Volvo's hot rod V70R wagon is spacious, comfortable, loaded with gear -- but, says Bill McKinnon, the suspension has major flaws.
Good: Safe in a crash and strong. Quick. Powerful brakes. Plenty of occupant and load space. Versatile load area. ractical touches such as child booster seats and cargo barrier. Tyre grip.

Bad: Overpriced and ponderous. Something seriously wrong with the suspension. Feels nervous and unstable on all but smooth surfaces. Harsh, uncomfortable ride. Unrefined engine and gearbox. Some turbo lag. Huge turning circle. Front seats lack lateral support.

Verdict: Bloody awful drive.

Stars: 2 (out of 5).

Volvo sold 130 cars in January. Boy, that "Bloody Volvo Driver" campaign worked a treat, didn't it?

Perhaps one of the reasons why Volvo's sales are so poor is that, with a few exceptions, their cars are not particularly good. In terms of on-road performance and value for money, Volvo seems to have stood still for the best part of the last decade, while the rest of the industry has, as a rule, raised its standards with each new model, delivering better cars at sharper prices.
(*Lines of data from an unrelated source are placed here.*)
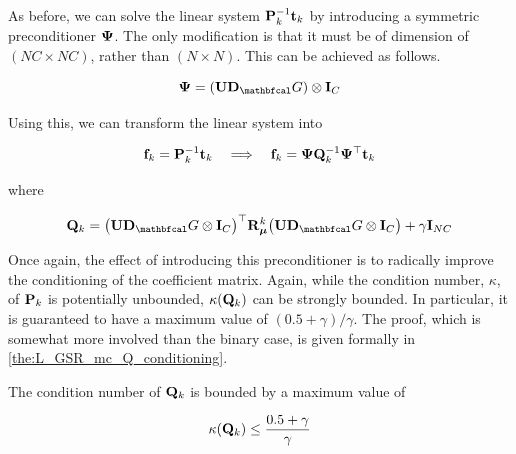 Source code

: As before, we can solve the linear system $\mathbf{P}^{-1}_k \mathbf{t}_k$ by introducing a symmetric preconditioner $\mathbf{\Psi}$. The only modification is that it must be of dimension of $(NC \times NC)$, rather than $(N \times N)$. This can be achieved as follows. 

\begin{equation*}
    \PSI = \left(\U \D_\Gt\right) \otimes \I_C 
\end{equation*}

Using this, we can transform the linear system into 

\begin{equation*}
    \mathbf{f}_k = \mathbf{P}^{-1}_k \mathbf{t}_k \quad \Longrightarrow \quad \mathbf{f}_k = \mathbf{\Psi} \mathbf{Q}_k^{-1} \mathbf{\Psi}^\top \mathbf{t}_k
\end{equation*}

where 

\begin{equation}
    \label{eq:Q_LGSR_mc}
    \Q_k = \big(\U \D_\Gt \otimes \I_C\big)^\top  \RR_{\muu}^k \big(\U \D_\Gt \otimes \I_C\big) + \gamma \I_{NC}
\end{equation}

Once again, the effect of introducing this preconditioner is to radically improve the conditioning of the coefficient matrix. Again, while the condition number, $\kappa$, of $\mathbf{P}_k$ is potentially unbounded, $\kappa(\mathbf{Q}_k)$ can be strongly bounded. In particular, it is guaranteed to have a maximum value of $(0.5 + \gamma) / \gamma$. The proof, which is somewhat more involved than the binary case, is given formally in \cref{the:L_GSR_mc_Q_conditioning}. 

\begin{theorem}
    \label{the:L_GSR_mc_Q_conditioning}
    
    The condition number of $\mathbf{Q}_k$ is bounded by a maximum value of 
    
    \begin{equation}
        \kappa(\mathbf{Q}_k) \leq \frac{0.5 + \gamma}{\gamma}
    \end{equation}

\end{theorem}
Look no further for evidence than Volvo's attempts to build credible sports machinery. Its base model sedans and wagons are honest family transport; the steroid-injected spinoffs, starting with the 850 T5-R in 1995, have usually involved taking a competent car and stuffing it up.

Volvo's latest hot rods, the S60R sedan and V70R wagon, are $98,950 and $102,950 respectively. On paper, they look impressive. Under the bonnet is a turbocharged 220kW 2.5-litre five-cylinder engine; with the five-speed automatic it produces 350Nm of torque and with the six-speed manual, 400Nm.

Drive goes to all wheels, and the split can be varied from 95 percent front to 70 percent rear depending on grip and overall stability. The lowered suspension, developed with renowned Swedish firm Ohlins, has electronically controlled adaptive damping, and three manually selectable damping rates.

The brakes, with four-piston calipers, are from Brembo; the 18-inch alloy wheels are shod with 235/40 Pirelli P Zero tyres.

Volvo is hyping its R cars as genuine hoonmobiles. The stability control system can be disabled so the driver can slip and slide to his heart's content. The press material even boasts that the all-wheel-drive system disengages so you can do handbrake turns. Could be a few bloodied Volvo drivers about if they're not careful.

The 2.5 turbo has no shortage of punch, but we were not able to get close to Volvo's claimed 5.9 seconds for the 0-100kmh sprint in the manual V70R. Add a second for a realistic figure.

It pulls easily from about 2000rpm, then kicks into full boost mode and rockets the car forward from 4000-7000. Some turbo lag is evident in the lower mid-range but, if you keep it spinning above 4000, responsiveness is snappy. Refinement is not a strong point. Vibration is quite intrusive under hard acceleration; some surge is also apparent when backing off at high revs, accompanied by a pop from the turbo.

The gear ratios are close and low, with sixth turning the engine over at 2300rpm at 100kmh. The gearbox action is a touch stiff and notchy, while clutch take-up is abrupt.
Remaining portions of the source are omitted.